*** Opening GIVEN RECORDS ***

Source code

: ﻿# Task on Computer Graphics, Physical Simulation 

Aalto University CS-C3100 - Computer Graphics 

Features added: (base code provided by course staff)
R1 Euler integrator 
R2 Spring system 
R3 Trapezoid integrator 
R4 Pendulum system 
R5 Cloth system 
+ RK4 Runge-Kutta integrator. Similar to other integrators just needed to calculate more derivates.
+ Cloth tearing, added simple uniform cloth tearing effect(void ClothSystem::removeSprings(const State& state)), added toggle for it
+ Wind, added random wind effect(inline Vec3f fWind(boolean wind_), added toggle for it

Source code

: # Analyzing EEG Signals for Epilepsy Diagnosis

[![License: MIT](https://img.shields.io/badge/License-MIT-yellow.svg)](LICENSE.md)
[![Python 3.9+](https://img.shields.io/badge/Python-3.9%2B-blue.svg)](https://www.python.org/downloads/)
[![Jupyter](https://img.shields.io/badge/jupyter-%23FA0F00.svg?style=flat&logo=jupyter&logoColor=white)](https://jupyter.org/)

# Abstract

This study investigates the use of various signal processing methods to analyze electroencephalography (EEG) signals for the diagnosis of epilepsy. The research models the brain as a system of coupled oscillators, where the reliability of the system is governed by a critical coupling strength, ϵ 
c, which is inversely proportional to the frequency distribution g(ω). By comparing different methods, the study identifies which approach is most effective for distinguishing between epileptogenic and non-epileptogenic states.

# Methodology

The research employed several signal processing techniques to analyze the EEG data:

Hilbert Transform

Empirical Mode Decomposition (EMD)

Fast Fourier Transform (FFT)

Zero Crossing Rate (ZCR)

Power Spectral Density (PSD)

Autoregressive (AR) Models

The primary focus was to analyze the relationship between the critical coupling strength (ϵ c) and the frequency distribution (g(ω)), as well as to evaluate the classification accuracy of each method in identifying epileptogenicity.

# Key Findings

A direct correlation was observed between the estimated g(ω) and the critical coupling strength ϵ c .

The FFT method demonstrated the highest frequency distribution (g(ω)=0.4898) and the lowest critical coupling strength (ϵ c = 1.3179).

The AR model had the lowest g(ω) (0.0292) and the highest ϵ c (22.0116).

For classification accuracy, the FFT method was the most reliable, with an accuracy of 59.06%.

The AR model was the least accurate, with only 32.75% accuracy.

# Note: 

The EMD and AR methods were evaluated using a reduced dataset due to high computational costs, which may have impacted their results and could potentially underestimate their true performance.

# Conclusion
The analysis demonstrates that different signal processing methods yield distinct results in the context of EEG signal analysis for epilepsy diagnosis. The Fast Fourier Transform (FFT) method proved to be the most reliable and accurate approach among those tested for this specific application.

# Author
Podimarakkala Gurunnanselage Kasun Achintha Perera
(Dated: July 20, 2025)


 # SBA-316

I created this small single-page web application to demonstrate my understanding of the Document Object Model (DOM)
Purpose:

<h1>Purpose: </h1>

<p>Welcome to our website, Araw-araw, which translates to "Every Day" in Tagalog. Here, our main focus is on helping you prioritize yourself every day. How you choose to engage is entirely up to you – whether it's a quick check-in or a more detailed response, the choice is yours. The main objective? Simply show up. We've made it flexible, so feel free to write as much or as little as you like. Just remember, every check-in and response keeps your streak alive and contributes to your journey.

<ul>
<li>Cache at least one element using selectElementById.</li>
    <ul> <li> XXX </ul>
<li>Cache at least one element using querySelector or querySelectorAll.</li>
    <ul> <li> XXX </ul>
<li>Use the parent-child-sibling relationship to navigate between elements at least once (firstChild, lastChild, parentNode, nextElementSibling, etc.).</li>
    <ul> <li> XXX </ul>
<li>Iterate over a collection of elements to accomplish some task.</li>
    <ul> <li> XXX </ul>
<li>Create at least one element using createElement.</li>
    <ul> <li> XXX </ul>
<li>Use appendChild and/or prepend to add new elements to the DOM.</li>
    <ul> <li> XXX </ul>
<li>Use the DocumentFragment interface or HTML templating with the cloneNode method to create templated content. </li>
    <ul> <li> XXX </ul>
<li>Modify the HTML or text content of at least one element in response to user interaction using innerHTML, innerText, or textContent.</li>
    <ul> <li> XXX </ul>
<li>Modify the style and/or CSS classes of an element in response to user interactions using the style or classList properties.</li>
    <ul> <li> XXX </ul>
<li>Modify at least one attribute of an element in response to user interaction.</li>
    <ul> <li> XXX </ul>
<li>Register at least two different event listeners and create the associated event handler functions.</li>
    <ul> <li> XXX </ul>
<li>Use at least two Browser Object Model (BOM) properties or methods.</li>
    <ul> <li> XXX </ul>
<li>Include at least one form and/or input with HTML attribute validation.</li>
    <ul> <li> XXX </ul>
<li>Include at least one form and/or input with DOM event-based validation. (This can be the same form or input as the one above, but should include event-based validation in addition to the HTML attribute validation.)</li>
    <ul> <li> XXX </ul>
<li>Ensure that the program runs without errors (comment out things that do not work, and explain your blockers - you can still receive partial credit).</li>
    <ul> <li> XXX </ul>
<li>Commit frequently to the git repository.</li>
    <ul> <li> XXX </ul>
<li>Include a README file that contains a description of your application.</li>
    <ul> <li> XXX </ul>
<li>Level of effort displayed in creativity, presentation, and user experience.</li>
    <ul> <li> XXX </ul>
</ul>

*** Closing GIVEN RECORDS ***

• _WHAT TO DO_
Reproduce the entries above in full, so that each one reads exactly as before.

• _SOLUTION TO THIS TASK_
Source code

: ﻿# Task on Computer Graphics, Physical Simulation 

Aalto University CS-C3100 - Computer Graphics 

Features added: (base code provided by course staff)
R1 Euler integrator 
R2 Spring system 
R3 Trapezoid integrator 
R4 Pendulum system 
R5 Cloth system 
+ RK4 Runge-Kutta integrator. Similar to other integrators just needed to calculate more derivates.
+ Cloth tearing, added simple uniform cloth tearing effect(void ClothSystem::removeSprings(const State& state)), added toggle for it
+ Wind, added random wind effect(inline Vec3f fWind(boolean wind_), added toggle for it

Source code

: # Analyzing EEG Signals for Epilepsy Diagnosis

[![License: MIT](https://img.shields.io/badge/License-MIT-yellow.svg)](LICENSE.md)
[![Python 3.9+](https://img.shields.io/badge/Python-3.9%2B-blue.svg)](https://www.python.org/downloads/)
[![Jupyter](https://img.shields.io/badge/jupyter-%23FA0F00.svg?style=flat&logo=jupyter&logoColor=white)](https://jupyter.org/)

# Abstract

This study investigates the use of various signal processing methods to analyze electroencephalography (EEG) signals for the diagnosis of epilepsy. The research models the brain as a system of coupled oscillators, where the reliability of the system is governed by a critical coupling strength, ϵ 
c, which is inversely proportional to the frequency distribution g(ω). By comparing different methods, the study identifies which approach is most effective for distinguishing between epileptogenic and non-epileptogenic states.

# Methodology

The research employed several signal processing techniques to analyze the EEG data:

Hilbert Transform

Empirical Mode Decomposition (EMD)

Fast Fourier Transform (FFT)

Zero Crossing Rate (ZCR)

Power Spectral Density (PSD)

Autoregressive (AR) Models

The primary focus was to analyze the relationship between the critical coupling strength (ϵ c) and the frequency distribution (g(ω)), as well as to evaluate the classification accuracy of each method in identifying epileptogenicity.

# Key Findings

A direct correlation was observed between the estimated g(ω) and the critical coupling strength ϵ c .

The FFT method demonstrated the highest frequency distribution (g(ω)=0.4898) and the lowest critical coupling strength (ϵ c = 1.3179).

The AR model had the lowest g(ω) (0.0292) and the highest ϵ c (22.0116).

For classification accuracy, the FFT method was the most reliable, with an accuracy of 59.06%.

The AR model was the least accurate, with only 32.75% accuracy.

# Note: 

The EMD and AR methods were evaluated using a reduced dataset due to high computational costs, which may have impacted their results and could potentially underestimate their true performance.

# Conclusion
The analysis demonstrates that different signal processing methods yield distinct results in the context of EEG signal analysis for epilepsy diagnosis. The Fast Fourier Transform (FFT) method proved to be the most reliable and accurate approach among those tested for this specific application.

# Author
Podimarakkala Gurunnanselage Kasun Achintha Perera
(Dated: July 20, 2025)


 # SBA-316

I created this small single-page web application to demonstrate my understanding of the Document Object Model (DOM)
Purpose:

<h1>Purpose: </h1>

<p>Welcome to our website, Araw-araw, which translates to "Every Day" in Tagalog. Here, our main focus is on helping you prioritize yourself every day. How you choose to engage is entirely up to you – whether it's a quick check-in or a more detailed response, the choice is yours. The main objective? Simply show up. We've made it flexible, so feel free to write as much or as little as you like. Just remember, every check-in and response keeps your streak alive and contributes to your journey.

<ul>
<li>Cache at least one element using selectElementById.</li>
    <ul> <li> XXX </ul>
<li>Cache at least one element using querySelector or querySelectorAll.</li>
    <ul> <li> XXX </ul>
<li>Use the parent-child-sibling relationship to navigate between elements at least once (firstChild, lastChild, parentNode, nextElementSibling, etc.).</li>
    <ul> <li> XXX </ul>
<li>Iterate over a collection of elements to accomplish some task.</li>
    <ul> <li> XXX </ul>
<li>Create at least one element using createElement.</li>
    <ul> <li> XXX </ul>
<li>Use appendChild and/or prepend to add new elements to the DOM.</li>
    <ul> <li> XXX </ul>
<li>Use the DocumentFragment interface or HTML templating with the cloneNode method to create templated content. </li>
    <ul> <li> XXX </ul>
<li>Modify the HTML or text content of at least one element in response to user interaction using innerHTML, innerText, or textContent.</li>
    <ul> <li> XXX </ul>
<li>Modify the style and/or CSS classes of an element in response to user interactions using the style or classList properties.</li>
    <ul> <li> XXX </ul>
<li>Modify at least one attribute of an element in response to user interaction.</li>
    <ul> <li> XXX </ul>
<li>Register at least two different event listeners and create the associated event handler functions.</li>
    <ul> <li> XXX </ul>
<li>Use at least two Browser Object Model (BOM) properties or methods.</li>
    <ul> <li> XXX </ul>
<li>Include at least one form and/or input with HTML attribute validation.</li>
    <ul> <li> XXX </ul>
<li>Include at least one form and/or input with DOM event-based validation. (This can be the same form or input as the one above, but should include event-based validation in addition to the HTML attribute validation.)</li>
    <ul> <li> XXX </ul>
<li>Ensure that the program runs without errors (comment out things that do not work, and explain your blockers - you can still receive partial credit).</li>
    <ul> <li> XXX </ul>
<li>Commit frequently to the git repository.</li>
    <ul> <li> XXX </ul>
<li>Include a README file that contains a description of your application.</li>
    <ul> <li> XXX </ul>
<li>Level of effort displayed in creativity, presentation, and user experience.</li>
    <ul> <li> XXX </ul>
</ul>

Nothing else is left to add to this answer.